* [Exercise data]:
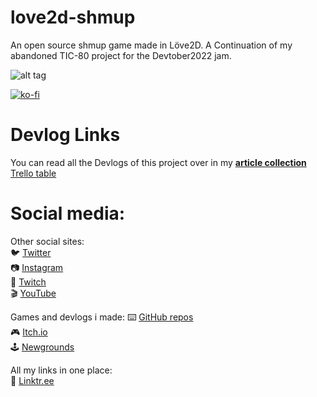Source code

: # love2d-shmup
An open source shmup game made in Löve2D. A Continuation of my abandoned TIC-80 project for the Devtober2022 jam.

![alt tag](docs/thumbnail.gif)

[![ko-fi](https://www.ko-fi.com/img/githubbutton_sm.svg)](https://ko-fi.com/L4L81GBPX)

# Devlog Links

You can read all the Devlogs of this project over in my [**article collection**](https://github.com/Achie72/kofi-articles#devtober2022)
[Trello table](https://trello.com/b/s5vyuP8R/rogala)


# Social media:  

Other social sites:  
🐦 [Twitter](https://twitter.com/Achie7240)  
📷 [Instagram](https://www.instagram.com/justanerdlife/)  
🎥 [Twitch](https://www.twitch.tv/achie7240)  
🎬 [YouTube](https://www.youtube.com/channel/UCzWXrvo-Pj7_KDv4w4q-4Kg)  


Games and devlogs i made:
⌨️ [GitHub repos](https://github.com/Achie72)  
🎮 [Itch.io](https://achie.itch.io/)  
🕹️ [Newgrounds](https://achie72.newgrounds.com/)  

All my links in one place:  
🌳 [Linktr.ee](https://linktr.ee/AchieGameDev)  
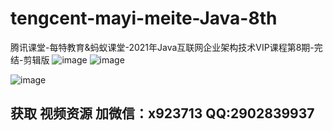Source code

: # tengcent-mayi-meite-Java-8th
腾讯课堂-每特教育&amp;蚂蚁课堂-2021年Java互联网企业架构技术VIP课程第8期-完结-剪辑版
![image](https://user-images.githubusercontent.com/91378327/135743189-675f7f56-dacf-4442-b356-9b6e2d0d2fbe.png)
![image](https://user-images.githubusercontent.com/91378327/135743200-95e1eb27-14e6-4224-849c-0023615d40d2.png)


![image](https://user-images.githubusercontent.com/91378327/135743233-8d062d09-1343-45be-903f-3b429177f88f.png)


## 获取 视频资源 加微信：x923713 QQ:2902839937
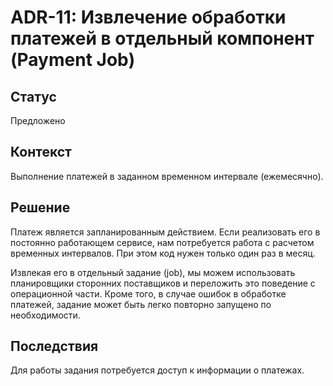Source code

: # ADR-11: Извлечение обработки платежей в отдельный компонент (Payment Job)

## Статус

Предложено

## Контекст

Выполнение платежей в заданном временном интервале (ежемесячно).

## Решение

Платеж является запланированным действием. Если реализовать его в постоянно работающем сервисе, нам потребуется работа с расчетом временных интервалов. При этом код нужен только один раз в месяц.

Извлекая его в отдельный задание (job), мы можем использовать планировщики сторонних поставщиков и переложить это поведение с операционной части. Кроме того, в случае ошибок в обработке платежей, задание может быть легко повторно запущено по необходимости.

## Последствия

Для работы задания потребуется доступ к информации о платежах.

* [Exercise objective]:
Copy each line of the listing exactly, skipping any picture.

* [Response to the task]:
Source code

: # love2d-shmup
An open source shmup game made in Löve2D. A Continuation of my abandoned TIC-80 project for the Devtober2022 jam.

![alt tag](docs/thumbnail.gif)

[![ko-fi](https://www.ko-fi.com/img/githubbutton_sm.svg)](https://ko-fi.com/L4L81GBPX)

# Devlog Links

You can read all the Devlogs of this project over in my [**article collection**](https://github.com/Achie72/kofi-articles#devtober2022)
[Trello table](https://trello.com/b/s5vyuP8R/rogala)


# Social media:  

Other social sites:  
🐦 [Twitter](https://twitter.com/Achie7240)  
📷 [Instagram](https://www.instagram.com/justanerdlife/)  
🎥 [Twitch](https://www.twitch.tv/achie7240)  
🎬 [YouTube](https://www.youtube.com/channel/UCzWXrvo-Pj7_KDv4w4q-4Kg)  


Games and devlogs i made:
⌨️ [GitHub repos](https://github.com/Achie72)  
🎮 [Itch.io](https://achie.itch.io/)  
🕹️ [Newgrounds](https://achie72.newgrounds.com/)  

All my links in one place:  
🌳 [Linktr.ee](https://linktr.ee/AchieGameDev)  
Source code

: # tengcent-mayi-meite-Java-8th
腾讯课堂-每特教育&amp;蚂蚁课堂-2021年Java互联网企业架构技术VIP课程第8期-完结-剪辑版
![image](https://user-images.githubusercontent.com/91378327/135743189-675f7f56-dacf-4442-b356-9b6e2d0d2fbe.png)
![image](https://user-images.githubusercontent.com/91378327/135743200-95e1eb27-14e6-4224-849c-0023615d40d2.png)


![image](https://user-images.githubusercontent.com/91378327/135743233-8d062d09-1343-45be-903f-3b429177f88f.png)


## 获取 视频资源 加微信：x923713 QQ:2902839937
Source code

: # ADR-11: Извлечение обработки платежей в отдельный компонент (Payment Job)

## Статус

Предложено

## Контекст

Выполнение платежей в заданном временном интервале (ежемесячно).

## Решение

Платеж является запланированным действием. Если реализовать его в постоянно работающем сервисе, нам потребуется работа с расчетом временных интервалов. При этом код нужен только один раз в месяц.

Извлекая его в отдельный задание (job), мы можем использовать планировщики сторонних поставщиков и переложить это поведение с операционной части. Кроме того, в случае ошибок в обработке платежей, задание может быть легко повторно запущено по необходимости.

## Последствия

Для работы задания потребуется доступ к информации о платежах.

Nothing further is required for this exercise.